- **What this task involves**:
Scan the listing beneath this sentence. Report each line with the word "acessar".

- **Data listing**:
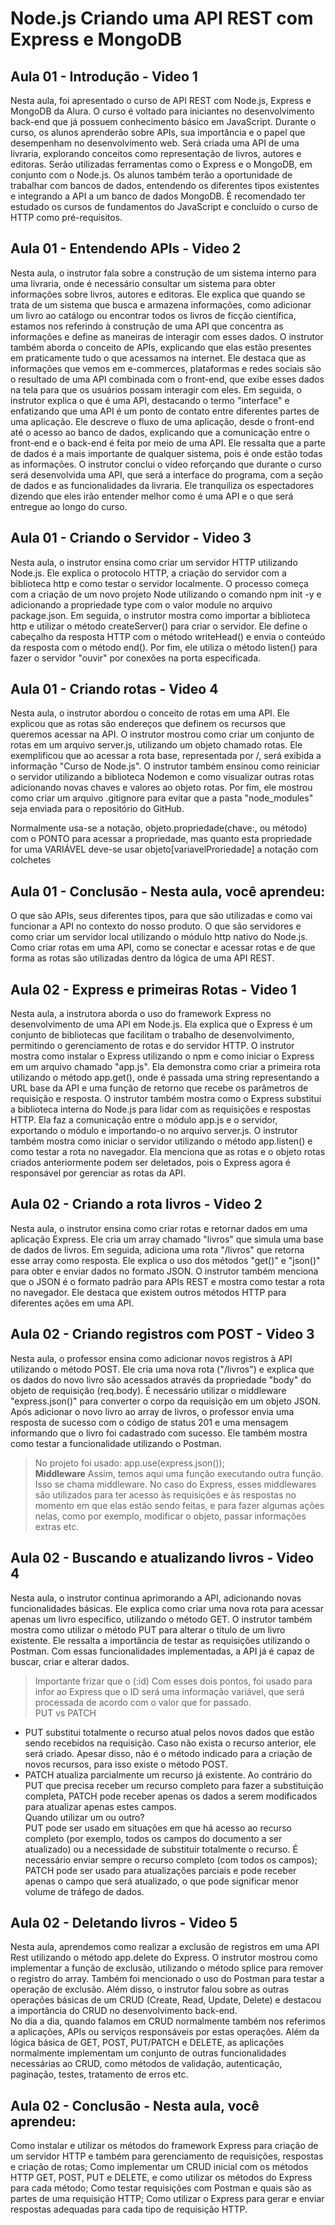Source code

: 
# Node.js Criando uma API REST com Express e MongoDB

## Aula 01 - Introdução - Video 1
Nesta aula, foi apresentado o curso de API REST com Node.js, Express e MongoDB da Alura. O curso é voltado para iniciantes no desenvolvimento back-end que já possuem conhecimento básico em JavaScript. Durante o curso, os alunos aprenderão sobre APIs, sua importância e o papel que desempenham no desenvolvimento web. Será criada uma API de uma livraria, explorando conceitos como representação de livros, autores e editoras. Serão utilizadas ferramentas como o Express e o MongoDB, em conjunto com o Node.js. Os alunos também terão a oportunidade de trabalhar com bancos de dados, entendendo os diferentes tipos existentes e integrando a API a um banco de dados MongoDB. É recomendado ter estudado os cursos de fundamentos do JavaScript e concluído o curso de HTTP como pré-requisitos.

## Aula 01 - Entendendo APIs - Video 2
Nesta aula, o instrutor fala sobre a construção de um sistema interno para uma livraria, onde é necessário consultar um sistema para obter informações sobre livros, autores e editoras. Ele explica que quando se trata de um sistema que busca e armazena informações, como adicionar um livro ao catálogo ou encontrar todos os livros de ficção científica, estamos nos referindo à construção de uma API que concentra as informações e define as maneiras de interagir com esses dados. O instrutor também aborda o conceito de APIs, explicando que elas estão presentes em praticamente tudo o que acessamos na internet. Ele destaca que as informações que vemos em e-commerces, plataformas e redes sociais são o resultado de uma API combinada com o front-end, que exibe esses dados na tela para que os usuários possam interagir com eles. Em seguida, o instrutor explica o que é uma API, destacando o termo "interface" e enfatizando que uma API é um ponto de contato entre diferentes partes de uma aplicação. Ele descreve o fluxo de uma aplicação, desde o front-end até o acesso ao banco de dados, explicando que a comunicação entre o front-end e o back-end é feita por meio de uma API. Ele ressalta que a parte de dados é a mais importante de qualquer sistema, pois é onde estão todas as informações. O instrutor conclui o vídeo reforçando que durante o curso será desenvolvida uma API, que será a interface do programa, com a seção de dados e as funcionalidades da livraria. Ele tranquiliza os espectadores dizendo que eles irão entender melhor como é uma API e o que será entregue ao longo do curso.


## Aula 01 - Criando o Servidor - Video 3
Nesta aula, o instrutor ensina como criar um servidor HTTP utilizando Node.js. Ele explica o protocolo HTTP, a criação do servidor com a biblioteca http e como testar o servidor localmente. O processo começa com a criação de um novo projeto Node utilizando o comando npm init -y e adicionando a propriedade type com o valor module no arquivo package.json. Em seguida, o instrutor mostra como importar a biblioteca http e utilizar o método createServer() para criar o servidor. Ele define o cabeçalho da resposta HTTP com o método writeHead() e envia o conteúdo da resposta com o método end(). Por fim, ele utiliza o método listen() para fazer o servidor "ouvir" por conexões na porta especificada.


## Aula 01 - Criando rotas - Video 4
Nesta aula, o instrutor abordou o conceito de rotas em uma API. Ele explicou que as rotas são endereços que definem os recursos que queremos acessar na API. O instrutor mostrou como criar um conjunto de rotas em um arquivo server.js, utilizando um objeto chamado rotas. Ele exemplificou que ao acessar a rota base, representada por /, será exibida a informação "Curso de Node.js". O instrutor também ensinou como reiniciar o servidor utilizando a biblioteca Nodemon e como visualizar outras rotas adicionando novas chaves e valores ao objeto rotas. Por fim, ele mostrou como criar um arquivo .gitignore para evitar que a pasta "node_modules" seja enviada para o repositório do GitHub.

Normalmente usa-se a notação, objeto.propriedade(chave:, ou método) com o PONTO para acessar a propriedade, mas quanto esta propriedade for uma VARIÁVEL deve-se usar objeto[variavelProriedade] a notação com colchetes 


## Aula 01 - Conclusão - Nesta aula, você aprendeu:
O que são APIs, seus diferentes tipos, para que são utilizadas e como vai funcionar a API no contexto do nosso produto.
O que são servidores e como criar um servidor local utilizando o módulo http nativo do Node.js.
Como criar rotas em uma API, como se conectar e acessar rotas e de que forma as rotas são utilizadas dentro da lógica de uma API REST.



## Aula 02 - Express e primeiras Rotas - Video 1
Nesta aula, a instrutora aborda o uso do framework Express no desenvolvimento de uma API em Node.js. Ela explica que o Express é um conjunto de bibliotecas que facilitam o trabalho de desenvolvimento, permitindo o gerenciamento de rotas e do servidor HTTP. O instrutor mostra como instalar o Express utilizando o npm e como iniciar o Express em um arquivo chamado "app.js". Ela demonstra como criar a primeira rota utilizando o método app.get(), onde é passada uma string representando a URL base da API e uma função de retorno que recebe os parâmetros de requisição e resposta. O instrutor também mostra como o Express substitui a biblioteca interna do Node.js para lidar com as requisições e respostas HTTP. Ela faz a comunicação entre o módulo app.js e o servidor, exportando o módulo e importando-o no arquivo server.js. O instrutor também mostra como iniciar o servidor utilizando o método app.listen() e como testar a rota no navegador. Ela menciona que as rotas e o objeto rotas criados anteriormente podem ser deletados, pois o Express agora é responsável por gerenciar as rotas da API.


## Aula 02 - Criando a rota livros - Video 2
Nesta aula, o instrutor ensina como criar rotas e retornar dados em uma aplicação Express. Ele cria um array chamado "livros" que simula uma base de dados de livros. Em seguida, adiciona uma rota "/livros" que retorna esse array como resposta. Ele explica o uso dos métodos "get()" e "json()" para obter e enviar dados no formato JSON. O instrutor também menciona que o JSON é o formato padrão para APIs REST e mostra como testar a rota no navegador. Ele destaca que existem outros métodos HTTP para diferentes ações em uma API.


## Aula 02 - Criando registros com POST - Video 3
Nesta aula, o professor ensina como adicionar novos registros à API utilizando o método POST. Ele cria uma nova rota ("/livros") e explica que os dados do novo livro são acessados através da propriedade "body" do objeto de requisição (req.body). É necessário utilizar o middleware "express.json()" para converter o corpo da requisição em um objeto JSON. Após adicionar o novo livro ao array de livros, o professor envia uma resposta de sucesso com o código de status 201 e uma mensagem informando que o livro foi cadastrado com sucesso. Ele também mostra como testar a funcionalidade utilizando o Postman.
> No projeto foi usado: app.use(express.json());  
**Middleware**
Assim, temos aqui uma função executando outra função. Isso se chama middleware.
No caso do Express, esses middlewares são utilizados para ter acesso às requisições e às respostas no momento em que elas estão sendo feitas, e para fazer algumas ações nelas, como por exemplo, modificar o objeto, passar informações extras etc.


## Aula 02 - Buscando e atualizando livros - Video 4
Nesta aula, o instrutor continua aprimorando a API, adicionando novas funcionalidades básicas. Ele explica como criar uma nova rota para acessar apenas um livro específico, utilizando o método GET. O instrutor também mostra como utilizar o método PUT para alterar o título de um livro existente. Ele ressalta a importância de testar as requisições utilizando o Postman. Com essas funcionalidades implementadas, a API já é capaz de buscar, criar e alterar dados.
> Importante frizar que o (:id) Com esses dois pontos, foi usado para infor ao Express que o ID será uma informação variável, que será processada de acordo com o valor que for passado.  
> PUT vs PATCH  
 - PUT substitui totalmente o recurso atual pelos novos dados que estão sendo recebidos na requisição. Caso não exista o recurso anterior, ele será criado. Apesar disso, não é o método indicado para a criação de novos recursos, para isso existe o método POST.
 - PATCH atualiza parcialmente um recurso já existente. Ao contrário do PUT que precisa receber um recurso completo para fazer a substituição completa, PATCH pode receber apenas os dados a serem modificados para atualizar apenas estes campos.  
 Quando utilizar um ou outro?  
PUT pode ser usado em situações em que há acesso ao recurso completo (por exemplo, todos os campos do documento a ser atualizado) ou a necessidade de substituir totalmente o recurso. É necessário enviar sempre o recurso completo (com todos os campos);  
PATCH pode ser usado para atualizações parciais e pode receber apenas o campo que será atualizado, o que pode significar menor volume de tráfego de dados.


## Aula 02 - Deletando livros - Video 5
Nesta aula, aprendemos como realizar a exclusão de registros em uma API Rest utilizando o método app.delete do Express. O instrutor mostrou como implementar a função de exclusão, utilizando o método splice para remover o registro do array. Também foi mencionado o uso do Postman para testar a operação de exclusão. Além disso, o instrutor falou sobre as outras operações básicas de um CRUD (Create, Read, Update, Delete) e destacou a importância do CRUD no desenvolvimento back-end.  
No dia a dia, quando falamos em CRUD normalmente também nos referimos a aplicações, APIs ou serviços responsáveis por estas operações. Além da lógica básica de GET, POST, PUT/PATCH e DELETE, as aplicações normalmente implementam um conjunto de outras funcionalidades necessárias ao CRUD, como métodos de validação, autenticação, paginação, testes, tratamento de erros etc.  


## Aula 02 - Conclusão - Nesta aula, você aprendeu:
Como instalar e utilizar os métodos do framework Express para criação de um servidor HTTP e também para gerenciamento de requisições, respostas e criação de rotas;
Como implementar um CRUD inicial com os métodos HTTP GET, POST, PUT e DELETE, e como utilizar os métodos do Express para cada método;
Como testar requisições com Postman e quais são as partes de uma requisição HTTP;
Como utilizar o Express para gerar e enviar respostas adequadas para cada tipo de requisição HTTP.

- **Task answer**:
Nesta aula, o instrutor abordou o conceito de rotas em uma API. Ele explicou que as rotas são endereços que definem os recursos que queremos acessar na API. O instrutor mostrou como criar um conjunto de rotas em um arquivo server.js, utilizando um objeto chamado rotas. Ele exemplificou que ao acessar a rota base, representada por /, será exibida a informação "Curso de Node.js". O instrutor também ensinou como reiniciar o servidor utilizando a biblioteca Nodemon e como visualizar outras rotas adicionando novas chaves e valores ao objeto rotas. Por fim, ele mostrou como criar um arquivo .gitignore para evitar que a pasta "node_modules" seja enviada para o repositório do GitHub.
Normalmente usa-se a notação, objeto.propriedade(chave:, ou método) com o PONTO para acessar a propriedade, mas quanto esta propriedade for uma VARIÁVEL deve-se usar objeto[variavelProriedade] a notação com colchetes 
Como criar rotas em uma API, como se conectar e acessar rotas e de que forma as rotas são utilizadas dentro da lógica de uma API REST.
Nesta aula, o instrutor continua aprimorando a API, adicionando novas funcionalidades básicas. Ele explica como criar uma nova rota para acessar apenas um livro específico, utilizando o método GET. O instrutor também mostra como utilizar o método PUT para alterar o título de um livro existente. Ele ressalta a importância de testar as requisições utilizando o Postman. Com essas funcionalidades implementadas, a API já é capaz de buscar, criar e alterar dados.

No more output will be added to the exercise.